The one-year anniversary of the Colorado Benefits Management System came and went Sept. 1 with Colorado and the rest of the nation riveted on the devastation wrought by Hurricane Katrina. Now, attention is refocused on the system, which processes food stamps, Medicaid and other assistance, because many of the 1,000-plus hurricane evacuees who fled to Colorado depend on the system to process their benefits. We hope it’s up to the task. We also hope state officials won’t, as some fear, work around the system to give Hurricane Katrina victims priority over other needy people in Colorado.

Since it went online last year, flaws in the system and poor management have resulted in delays for people who need assistance. Currently, a court-ordered unit for processing emergency applications within five days is failing to do its job in a timely way. Advocates for needy people have asked a state judge to appoint a unit overseer. That should be done.

Elizabeth Arenales, an attorney with the Law and Policy Center, said the problems with the emergency processing unit are leaving people at risk of going hungry, losing their homes or not getting medical care. Lawyer Ed Kahn, who’s been heavily involved with the problem, says the system continues to designate eligible people as ineligible, so “the health care provider often doesn’t provide the visit or the pharmacy doesn’t provide the drugs.” Kahn says that “problems with the system still affect hundreds if not thousands of people.”
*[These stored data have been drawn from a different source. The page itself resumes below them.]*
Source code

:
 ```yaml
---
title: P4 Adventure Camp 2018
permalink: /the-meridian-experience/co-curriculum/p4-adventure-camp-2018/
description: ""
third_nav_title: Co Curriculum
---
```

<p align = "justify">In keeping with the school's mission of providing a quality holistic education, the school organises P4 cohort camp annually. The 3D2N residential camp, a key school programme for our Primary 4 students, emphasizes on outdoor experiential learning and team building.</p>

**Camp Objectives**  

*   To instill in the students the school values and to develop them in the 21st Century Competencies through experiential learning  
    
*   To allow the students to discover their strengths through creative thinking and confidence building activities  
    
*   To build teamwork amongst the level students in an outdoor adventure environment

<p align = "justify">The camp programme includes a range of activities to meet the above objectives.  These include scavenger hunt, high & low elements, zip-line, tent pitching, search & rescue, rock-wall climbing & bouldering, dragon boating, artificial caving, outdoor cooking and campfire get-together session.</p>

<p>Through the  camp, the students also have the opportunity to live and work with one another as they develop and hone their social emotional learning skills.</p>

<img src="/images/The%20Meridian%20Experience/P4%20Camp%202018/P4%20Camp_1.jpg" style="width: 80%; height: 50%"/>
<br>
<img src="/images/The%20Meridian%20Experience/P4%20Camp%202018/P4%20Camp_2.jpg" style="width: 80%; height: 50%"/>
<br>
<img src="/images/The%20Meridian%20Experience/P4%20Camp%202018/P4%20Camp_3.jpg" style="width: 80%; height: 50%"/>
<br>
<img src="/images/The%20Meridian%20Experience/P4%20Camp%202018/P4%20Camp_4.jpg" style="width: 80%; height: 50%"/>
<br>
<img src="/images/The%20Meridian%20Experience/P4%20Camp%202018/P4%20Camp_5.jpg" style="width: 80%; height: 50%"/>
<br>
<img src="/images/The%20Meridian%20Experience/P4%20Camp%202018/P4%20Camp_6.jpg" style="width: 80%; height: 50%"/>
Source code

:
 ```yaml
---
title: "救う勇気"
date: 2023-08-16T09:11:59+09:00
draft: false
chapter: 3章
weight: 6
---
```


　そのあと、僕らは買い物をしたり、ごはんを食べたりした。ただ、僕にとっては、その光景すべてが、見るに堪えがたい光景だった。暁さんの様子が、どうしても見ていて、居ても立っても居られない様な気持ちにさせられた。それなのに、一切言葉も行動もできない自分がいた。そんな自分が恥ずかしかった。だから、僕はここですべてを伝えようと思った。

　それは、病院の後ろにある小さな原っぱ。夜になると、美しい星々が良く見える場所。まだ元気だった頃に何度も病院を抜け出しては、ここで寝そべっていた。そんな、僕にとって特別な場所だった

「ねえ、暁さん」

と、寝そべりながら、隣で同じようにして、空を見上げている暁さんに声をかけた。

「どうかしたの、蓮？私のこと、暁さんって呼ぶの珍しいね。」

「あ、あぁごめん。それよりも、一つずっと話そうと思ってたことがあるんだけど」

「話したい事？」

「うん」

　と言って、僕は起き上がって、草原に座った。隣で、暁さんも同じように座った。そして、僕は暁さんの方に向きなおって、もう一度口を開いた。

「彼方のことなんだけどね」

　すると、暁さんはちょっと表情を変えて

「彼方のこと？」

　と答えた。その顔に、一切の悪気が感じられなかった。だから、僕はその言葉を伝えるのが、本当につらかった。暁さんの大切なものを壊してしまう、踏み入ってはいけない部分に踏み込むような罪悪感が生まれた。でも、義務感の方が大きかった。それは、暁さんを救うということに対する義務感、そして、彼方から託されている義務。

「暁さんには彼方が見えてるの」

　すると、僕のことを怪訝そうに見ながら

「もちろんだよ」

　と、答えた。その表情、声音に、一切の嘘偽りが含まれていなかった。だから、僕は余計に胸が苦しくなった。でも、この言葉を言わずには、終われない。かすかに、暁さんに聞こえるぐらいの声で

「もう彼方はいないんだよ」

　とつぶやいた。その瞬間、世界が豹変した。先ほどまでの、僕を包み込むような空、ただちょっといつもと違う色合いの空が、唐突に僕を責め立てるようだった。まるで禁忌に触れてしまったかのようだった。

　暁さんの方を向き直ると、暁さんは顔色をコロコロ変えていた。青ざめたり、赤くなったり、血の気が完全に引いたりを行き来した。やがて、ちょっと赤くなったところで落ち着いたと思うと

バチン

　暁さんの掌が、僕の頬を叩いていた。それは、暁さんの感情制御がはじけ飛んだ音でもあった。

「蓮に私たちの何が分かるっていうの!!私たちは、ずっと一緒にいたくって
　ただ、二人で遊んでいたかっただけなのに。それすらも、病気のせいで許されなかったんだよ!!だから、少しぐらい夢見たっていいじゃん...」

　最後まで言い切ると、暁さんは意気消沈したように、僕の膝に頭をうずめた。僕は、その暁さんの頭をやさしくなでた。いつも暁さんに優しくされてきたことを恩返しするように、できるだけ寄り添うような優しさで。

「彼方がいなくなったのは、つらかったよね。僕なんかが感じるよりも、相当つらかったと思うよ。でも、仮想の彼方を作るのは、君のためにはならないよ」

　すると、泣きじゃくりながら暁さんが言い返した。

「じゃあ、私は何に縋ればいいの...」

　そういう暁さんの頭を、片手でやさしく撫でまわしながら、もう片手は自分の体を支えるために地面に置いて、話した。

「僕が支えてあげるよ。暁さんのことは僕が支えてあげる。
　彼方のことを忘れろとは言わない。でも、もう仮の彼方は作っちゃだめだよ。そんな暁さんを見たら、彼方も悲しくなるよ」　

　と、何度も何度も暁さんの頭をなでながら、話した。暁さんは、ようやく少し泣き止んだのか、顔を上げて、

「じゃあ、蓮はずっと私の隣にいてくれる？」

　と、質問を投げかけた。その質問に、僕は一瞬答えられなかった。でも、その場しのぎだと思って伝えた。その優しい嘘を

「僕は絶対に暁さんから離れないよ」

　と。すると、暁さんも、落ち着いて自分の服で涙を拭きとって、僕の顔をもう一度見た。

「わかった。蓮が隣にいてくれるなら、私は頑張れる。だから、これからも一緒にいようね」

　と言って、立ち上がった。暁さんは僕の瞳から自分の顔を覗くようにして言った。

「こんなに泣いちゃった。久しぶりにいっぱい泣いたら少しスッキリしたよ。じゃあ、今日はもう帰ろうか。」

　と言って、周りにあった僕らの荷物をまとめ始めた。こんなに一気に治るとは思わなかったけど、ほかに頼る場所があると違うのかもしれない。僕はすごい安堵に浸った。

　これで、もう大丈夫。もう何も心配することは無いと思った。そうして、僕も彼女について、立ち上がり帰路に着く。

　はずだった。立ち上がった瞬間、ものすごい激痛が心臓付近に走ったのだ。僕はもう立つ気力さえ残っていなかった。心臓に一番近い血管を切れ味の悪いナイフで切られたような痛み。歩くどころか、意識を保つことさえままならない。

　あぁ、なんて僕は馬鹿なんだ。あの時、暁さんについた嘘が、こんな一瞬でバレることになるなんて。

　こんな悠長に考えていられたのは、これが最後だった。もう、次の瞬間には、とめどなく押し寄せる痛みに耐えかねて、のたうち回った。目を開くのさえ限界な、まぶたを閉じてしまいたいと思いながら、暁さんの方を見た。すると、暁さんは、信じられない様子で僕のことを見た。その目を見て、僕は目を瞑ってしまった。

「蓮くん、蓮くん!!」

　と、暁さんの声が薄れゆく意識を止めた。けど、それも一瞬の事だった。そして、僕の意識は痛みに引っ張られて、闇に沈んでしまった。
Gilpin County Commissioner Jeanne Nicholson, a member of the Governor’s CBMS Steering Committee, believes it will take another year “before we breathe a sigh of relief and say, ‘OK, we think most of the glitches are worked out of the system.”‘ But she and state officials say they are moving forward.

We’re happy for the progress, but we’re in the second year of using a flawed system, and the sense of urgency about fixing it must be intensified.